In termini tecnici, la qualità è definita come “grado in cui un insieme di caratteristiche intrinseche soddisfa i requisiti” (UNI EN ISO 9000:2015). La caratteristica è intesa come l’elemento distintivo, il requisito come “aspettativa” del mercato per quella caratteristica (ad esempio, se l’acidità di un olio extravergine di oliva è la caratteristica, il suo valore entro determinati limiti rappresenta il requisito).
Ne consegue che la qualità di un prodotto, nella declinazione tecnica del concetto, non è un giudizio di valore ma la conformità ad uno standard, che supera i requisiti di base (qualità generica, “mercantile”), mediante norme di natura tecnica a specifica dei parametri di riferimento.

I parametri della qualità possono essere distinti in tangibili, a determinare la qualità materiale (es. presenza di nutrienti, acidità, contenuto in zuccheri, ecc.), verificabile mediante prove analitiche sui prodotti; e intangibili, che identificano la qualità immateriale (es. origine, valori etici), garantita solo attraverso controlli e sistemi di gestione.
Quindi, la corretta attribuzione di qualità ad un prodotto implica addizionare al prodotto requisiti o valori associati a questi, mantenendo come riferimento il livello cogente.

A quanto sopra indicato è associata una comunicazione corretta (veritiera e leale), dichiarazione di conformità ad uno standard conseguito mediante un insieme regole che prevedono requisiti (sostanza) e modalità operative (forma).
Uno degli elementi basilari è che qualità è sempre una scelta basata su un principio di volontarietà. Ciò che è obbligatorio come risultato produttivo è la cosiddetta qualità “mercantile”, livello minimo perché il prodotto, possa essere immesso sul mercato.

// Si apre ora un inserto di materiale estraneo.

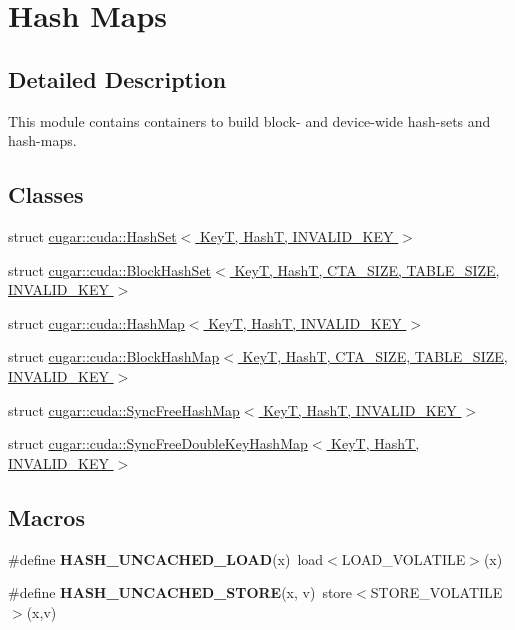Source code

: \hypertarget{group___hash_maps_module}{}\section{Hash Maps}
\label{group___hash_maps_module}


\subsection{Detailed Description}
This module contains containers to build block-\/ and device-\/wide hash-\/sets and hash-\/maps. \subsection*{Classes}
\begin{DoxyCompactItemize}
\item 
struct \hyperlink{structcugar_1_1cuda_1_1_hash_set}{cugar\+::cuda\+::\+Hash\+Set$<$ Key\+T, Hash\+T, I\+N\+V\+A\+L\+I\+D\+\_\+\+K\+E\+Y $>$}
\item 
struct \hyperlink{structcugar_1_1cuda_1_1_block_hash_set}{cugar\+::cuda\+::\+Block\+Hash\+Set$<$ Key\+T, Hash\+T, C\+T\+A\+\_\+\+S\+I\+Z\+E, T\+A\+B\+L\+E\+\_\+\+S\+I\+Z\+E, I\+N\+V\+A\+L\+I\+D\+\_\+\+K\+E\+Y $>$}
\item 
struct \hyperlink{structcugar_1_1cuda_1_1_hash_map}{cugar\+::cuda\+::\+Hash\+Map$<$ Key\+T, Hash\+T, I\+N\+V\+A\+L\+I\+D\+\_\+\+K\+E\+Y $>$}
\item 
struct \hyperlink{structcugar_1_1cuda_1_1_block_hash_map}{cugar\+::cuda\+::\+Block\+Hash\+Map$<$ Key\+T, Hash\+T, C\+T\+A\+\_\+\+S\+I\+Z\+E, T\+A\+B\+L\+E\+\_\+\+S\+I\+Z\+E, I\+N\+V\+A\+L\+I\+D\+\_\+\+K\+E\+Y $>$}
\item 
struct \hyperlink{structcugar_1_1cuda_1_1_sync_free_hash_map}{cugar\+::cuda\+::\+Sync\+Free\+Hash\+Map$<$ Key\+T, Hash\+T, I\+N\+V\+A\+L\+I\+D\+\_\+\+K\+E\+Y $>$}
\item 
struct \hyperlink{structcugar_1_1cuda_1_1_sync_free_double_key_hash_map}{cugar\+::cuda\+::\+Sync\+Free\+Double\+Key\+Hash\+Map$<$ Key\+T, Hash\+T, I\+N\+V\+A\+L\+I\+D\+\_\+\+K\+E\+Y $>$}
\end{DoxyCompactItemize}
\subsection*{Macros}
\begin{DoxyCompactItemize}
\item 
\mbox{\label{group___hash_maps_module_ga2cfaa543423c177aae8900693f627960}} 
\#define {\bfseries H\+A\+S\+H\+\_\+\+U\+N\+C\+A\+C\+H\+E\+D\+\_\+\+L\+O\+AD}(x)~load$<$L\+O\+A\+D\+\_\+\+V\+O\+L\+A\+T\+I\+LE$>$(x)
\item 
\mbox{\label{group___hash_maps_module_ga6db637746c107e09fd9bb0392685a3d6}} 
\#define {\bfseries H\+A\+S\+H\+\_\+\+U\+N\+C\+A\+C\+H\+E\+D\+\_\+\+S\+T\+O\+RE}(x,  v)~store$<$S\+T\+O\+R\+E\+\_\+\+V\+O\+L\+A\+T\+I\+LE$>$(x,v)
\end{DoxyCompactItemize}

Aspetti tecnici: costituzione della qualità

Definito quindi in che cosa consiste la qualità: aggiungere in via volontaria, nel rispetto delle regole, requisiti misurabili e concreti (“accessori”) al prodotto.

Possiamo ora riflettere su come questa è costituita. Si parla quindi di sistema qualità, insieme di requisiti e modalità organizzative che concorrono al raggiungimento di determinati obiettivi.  Nell’essenza si possono identificare due elementi costitutivi il sistema qualità: struttura e funzione.

La struttura può essere di tipo:

  • Semplice, quando è prevista la gestione di un solo requisito e l’obiettivo del sistema è definito da uno specifico valore assunto da questo (es. i prodotti “ricchi di …”, “a ridotto contenuto…”, “senza…”). In questo caso il requisito è comunicato direttamente;
  • Complessa, quando, di fronte ad un obiettivo piuttosto sofisticato (es. a valenza ambientale, organizzativa, o sociale), i requisiti coinvolti sono molteplici. In questo caso la comunicazione della qualità è delegata ad un segno che riassume l’intero sistema, in termini di obiettivi e requisiti, non potendo questi essere enumerati nel loro insieme in un semplice strumento comunicativo che è rappresentato dall’etichetta del prodotto alimentare.

La funzione del sistema qualità ne specifica le motivazioni e l’organizzazione al fine del raggiungimento e mantenimento degli obiettivi che lo caratterizzano. In sostanza la funzione è codificata mediante un insieme di regole che ne specificano obiettivi, campo di applicazione (oggetto), modalità dichiarative (chi ha l’autorità o competenza a rilasciare dichiarazioni di conformità e secondo quali specifiche) e modelli di gestione dei requisiti.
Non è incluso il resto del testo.